My name is Tom, and I am a rising sophomore at Davidson who hopes to major in Chinese. With my sleep cycle normalized and my body well rested, I believe I can string together a few thoughts into a reflective post.

In China’s long history, many groups of people and sometimes entire civilizations have assimilated themselves into the Han Chinese culture. Most famously, Kublai Khan and the Mongol Empire conquered China in the 13th century and established the Yuan Dynasty. Despite halving the Chinese population, the invasion led to China’s second “golden age.” Increased trade outside of China helped spread and enrich Chinese culture. Science and religion simultaneously progressed, and numerous public works projects improved China’s infrastructure. While a typical imperialist invasion involves a stronger country conquering and forcing its customs and government structure upon a weaker neighbor, China ended up absorbing the Mongols into their government and culture.

The previous paragraph is admittedly a simplification of over a century of Chinese history.
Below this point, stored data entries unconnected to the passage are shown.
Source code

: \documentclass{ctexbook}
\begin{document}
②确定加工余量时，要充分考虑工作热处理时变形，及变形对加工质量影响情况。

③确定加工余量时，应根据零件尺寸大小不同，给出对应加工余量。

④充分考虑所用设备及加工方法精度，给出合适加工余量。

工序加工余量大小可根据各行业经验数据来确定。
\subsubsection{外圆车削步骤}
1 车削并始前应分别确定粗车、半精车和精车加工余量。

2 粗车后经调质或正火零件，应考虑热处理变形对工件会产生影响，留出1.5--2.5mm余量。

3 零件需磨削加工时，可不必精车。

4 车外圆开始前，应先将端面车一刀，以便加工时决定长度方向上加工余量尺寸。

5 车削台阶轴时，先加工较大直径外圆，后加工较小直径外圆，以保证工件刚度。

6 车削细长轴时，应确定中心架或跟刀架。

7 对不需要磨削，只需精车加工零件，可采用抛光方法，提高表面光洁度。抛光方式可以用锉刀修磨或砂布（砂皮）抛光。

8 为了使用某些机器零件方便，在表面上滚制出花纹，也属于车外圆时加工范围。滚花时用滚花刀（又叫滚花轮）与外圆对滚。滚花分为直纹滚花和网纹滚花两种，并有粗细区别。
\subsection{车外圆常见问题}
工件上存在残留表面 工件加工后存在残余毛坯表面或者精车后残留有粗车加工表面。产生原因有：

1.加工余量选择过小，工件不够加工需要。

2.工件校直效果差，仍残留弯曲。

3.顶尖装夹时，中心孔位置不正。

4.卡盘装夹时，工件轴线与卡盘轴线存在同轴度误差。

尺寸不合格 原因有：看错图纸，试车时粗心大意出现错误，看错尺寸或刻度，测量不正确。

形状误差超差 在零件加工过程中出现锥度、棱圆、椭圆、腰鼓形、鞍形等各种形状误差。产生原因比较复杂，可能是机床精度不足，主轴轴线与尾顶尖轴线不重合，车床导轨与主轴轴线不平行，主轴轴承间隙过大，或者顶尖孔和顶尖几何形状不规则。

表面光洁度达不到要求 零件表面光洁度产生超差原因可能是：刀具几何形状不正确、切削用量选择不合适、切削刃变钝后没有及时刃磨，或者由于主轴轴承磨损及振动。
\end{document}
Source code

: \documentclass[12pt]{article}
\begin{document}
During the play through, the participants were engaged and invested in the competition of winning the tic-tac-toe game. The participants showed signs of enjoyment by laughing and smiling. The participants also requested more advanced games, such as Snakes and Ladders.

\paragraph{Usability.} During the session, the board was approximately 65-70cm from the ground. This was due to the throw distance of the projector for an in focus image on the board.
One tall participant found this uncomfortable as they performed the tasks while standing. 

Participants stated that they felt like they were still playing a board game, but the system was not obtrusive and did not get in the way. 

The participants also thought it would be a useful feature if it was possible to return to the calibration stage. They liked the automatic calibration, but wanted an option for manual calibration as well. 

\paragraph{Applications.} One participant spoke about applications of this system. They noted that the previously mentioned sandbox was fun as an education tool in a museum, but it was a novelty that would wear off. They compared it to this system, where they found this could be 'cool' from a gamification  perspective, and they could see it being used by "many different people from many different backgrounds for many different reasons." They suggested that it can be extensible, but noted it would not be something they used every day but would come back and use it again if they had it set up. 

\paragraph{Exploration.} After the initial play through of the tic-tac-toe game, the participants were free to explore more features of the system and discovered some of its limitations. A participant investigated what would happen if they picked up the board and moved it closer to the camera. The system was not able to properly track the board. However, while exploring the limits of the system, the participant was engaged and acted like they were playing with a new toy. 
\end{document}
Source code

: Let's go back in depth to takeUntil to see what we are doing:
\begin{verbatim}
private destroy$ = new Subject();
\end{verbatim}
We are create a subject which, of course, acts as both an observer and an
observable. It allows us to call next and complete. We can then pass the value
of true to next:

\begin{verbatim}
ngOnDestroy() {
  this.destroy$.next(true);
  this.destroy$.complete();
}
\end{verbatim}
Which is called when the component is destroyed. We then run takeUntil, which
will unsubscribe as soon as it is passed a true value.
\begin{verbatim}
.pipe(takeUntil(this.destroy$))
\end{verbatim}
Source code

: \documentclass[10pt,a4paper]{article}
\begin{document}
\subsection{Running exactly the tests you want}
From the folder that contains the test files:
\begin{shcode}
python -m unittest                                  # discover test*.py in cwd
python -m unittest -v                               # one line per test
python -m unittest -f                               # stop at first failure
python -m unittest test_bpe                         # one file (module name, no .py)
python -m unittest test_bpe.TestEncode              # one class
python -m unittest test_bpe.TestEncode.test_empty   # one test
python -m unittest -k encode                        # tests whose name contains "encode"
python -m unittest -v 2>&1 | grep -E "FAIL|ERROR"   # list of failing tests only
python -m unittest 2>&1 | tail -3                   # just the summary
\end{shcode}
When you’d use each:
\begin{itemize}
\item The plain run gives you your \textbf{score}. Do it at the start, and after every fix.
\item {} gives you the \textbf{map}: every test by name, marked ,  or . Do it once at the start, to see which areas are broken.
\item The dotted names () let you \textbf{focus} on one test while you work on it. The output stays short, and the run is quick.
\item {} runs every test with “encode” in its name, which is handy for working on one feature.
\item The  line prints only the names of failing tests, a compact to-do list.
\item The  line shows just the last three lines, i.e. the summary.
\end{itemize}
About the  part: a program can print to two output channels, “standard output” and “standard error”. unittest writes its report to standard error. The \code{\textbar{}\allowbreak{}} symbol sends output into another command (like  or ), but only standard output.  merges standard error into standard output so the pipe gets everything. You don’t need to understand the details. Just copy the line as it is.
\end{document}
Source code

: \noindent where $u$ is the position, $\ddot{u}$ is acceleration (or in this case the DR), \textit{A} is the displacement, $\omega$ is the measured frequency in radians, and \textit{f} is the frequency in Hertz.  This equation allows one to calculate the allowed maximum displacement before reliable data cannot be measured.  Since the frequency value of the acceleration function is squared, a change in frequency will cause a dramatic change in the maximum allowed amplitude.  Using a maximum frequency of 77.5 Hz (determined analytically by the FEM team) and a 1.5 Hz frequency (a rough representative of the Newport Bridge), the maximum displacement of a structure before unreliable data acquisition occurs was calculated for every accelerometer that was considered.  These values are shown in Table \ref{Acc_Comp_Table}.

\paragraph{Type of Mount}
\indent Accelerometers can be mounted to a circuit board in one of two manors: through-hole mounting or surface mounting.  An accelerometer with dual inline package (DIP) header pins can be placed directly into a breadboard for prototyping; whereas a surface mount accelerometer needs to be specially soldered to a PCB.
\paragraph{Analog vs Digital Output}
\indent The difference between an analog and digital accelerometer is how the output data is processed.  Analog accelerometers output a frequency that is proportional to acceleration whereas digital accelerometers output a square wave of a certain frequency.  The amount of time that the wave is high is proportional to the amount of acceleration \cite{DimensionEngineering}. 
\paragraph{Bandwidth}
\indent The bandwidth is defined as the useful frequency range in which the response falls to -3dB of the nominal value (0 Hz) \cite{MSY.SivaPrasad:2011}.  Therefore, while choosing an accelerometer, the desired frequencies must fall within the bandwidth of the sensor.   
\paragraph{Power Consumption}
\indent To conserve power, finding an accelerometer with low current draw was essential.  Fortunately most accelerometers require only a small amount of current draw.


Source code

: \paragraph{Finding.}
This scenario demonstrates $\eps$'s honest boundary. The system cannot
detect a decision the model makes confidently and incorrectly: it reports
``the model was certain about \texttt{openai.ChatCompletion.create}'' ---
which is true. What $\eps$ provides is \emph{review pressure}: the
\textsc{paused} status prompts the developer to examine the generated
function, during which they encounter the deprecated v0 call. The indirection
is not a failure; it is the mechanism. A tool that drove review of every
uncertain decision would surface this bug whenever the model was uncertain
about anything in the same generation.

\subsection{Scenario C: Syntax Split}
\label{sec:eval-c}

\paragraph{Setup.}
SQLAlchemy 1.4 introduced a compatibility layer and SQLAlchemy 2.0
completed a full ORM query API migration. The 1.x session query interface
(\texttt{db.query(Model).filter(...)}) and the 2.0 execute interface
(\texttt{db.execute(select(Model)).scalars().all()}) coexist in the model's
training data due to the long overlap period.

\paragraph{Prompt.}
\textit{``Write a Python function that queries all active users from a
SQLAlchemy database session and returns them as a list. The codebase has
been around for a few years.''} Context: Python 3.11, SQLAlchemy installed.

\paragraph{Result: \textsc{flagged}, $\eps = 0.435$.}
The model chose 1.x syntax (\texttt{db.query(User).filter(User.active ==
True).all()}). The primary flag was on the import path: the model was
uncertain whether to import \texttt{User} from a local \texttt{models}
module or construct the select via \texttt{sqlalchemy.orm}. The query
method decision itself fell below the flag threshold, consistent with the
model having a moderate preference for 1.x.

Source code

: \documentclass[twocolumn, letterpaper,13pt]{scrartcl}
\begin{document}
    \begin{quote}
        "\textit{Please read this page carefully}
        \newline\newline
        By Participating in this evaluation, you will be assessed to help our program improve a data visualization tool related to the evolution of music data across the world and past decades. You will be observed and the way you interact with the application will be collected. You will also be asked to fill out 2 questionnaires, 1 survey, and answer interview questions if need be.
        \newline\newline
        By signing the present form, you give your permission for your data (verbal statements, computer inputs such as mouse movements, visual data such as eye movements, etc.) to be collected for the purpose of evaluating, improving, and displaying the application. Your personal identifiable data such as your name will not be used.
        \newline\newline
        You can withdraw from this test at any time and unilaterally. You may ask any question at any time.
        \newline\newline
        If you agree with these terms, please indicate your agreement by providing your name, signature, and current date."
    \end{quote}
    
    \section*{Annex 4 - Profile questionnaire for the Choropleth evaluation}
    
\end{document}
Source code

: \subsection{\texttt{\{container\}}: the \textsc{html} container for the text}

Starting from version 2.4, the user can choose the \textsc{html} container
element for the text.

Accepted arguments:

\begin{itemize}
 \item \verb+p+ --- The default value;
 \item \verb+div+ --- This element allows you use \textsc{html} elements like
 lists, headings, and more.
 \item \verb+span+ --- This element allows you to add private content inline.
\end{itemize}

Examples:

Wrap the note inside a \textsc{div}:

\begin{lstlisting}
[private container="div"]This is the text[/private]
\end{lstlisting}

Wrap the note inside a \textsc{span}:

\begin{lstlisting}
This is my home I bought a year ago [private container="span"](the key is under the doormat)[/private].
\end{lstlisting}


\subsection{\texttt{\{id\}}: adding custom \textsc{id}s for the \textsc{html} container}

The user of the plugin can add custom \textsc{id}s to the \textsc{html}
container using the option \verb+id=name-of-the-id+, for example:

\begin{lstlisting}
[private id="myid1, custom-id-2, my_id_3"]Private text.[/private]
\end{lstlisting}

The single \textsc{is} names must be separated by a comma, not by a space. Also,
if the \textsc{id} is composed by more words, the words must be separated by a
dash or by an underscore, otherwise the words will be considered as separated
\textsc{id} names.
But Sinicization, or “a process whereby non-Han Chinese societies come under the influence of dominant Chinese state and society,” has occurred several times throughout Chinese history for good reason; Chinese culture is as admirable and enticing as it is complex and unique.

Americans have the unfortunate reputation of feeling too comfortable in our own skin. In other words, some of us stubbornly possess the belief that our culture and government is superior to others, and thus look down upon or even take offense to the cultures of other countries. I can proudly say that this reputation does not fit myself or anyone on the Davidson research team. Speaking for myself, living in a society I have studied for the last five years is an experience I will never forget. Others in the group have taken to Shanghai in their own ways, ranging from the development of a genuine addiction to baozi to wandering for hours in Yuyuan gardens.

Our first few days in China were overwhelming because we tried to take in more than our minds could handle. Having settled into a semi-normal routine, we will now begin our work: gathering information about food within the context of Chinese culture, processing this knowledge, and converting it into a format that will allow us to share our findings. We are all excited about the opportunities that this upcoming month will offer us, and aim to capitalize on them.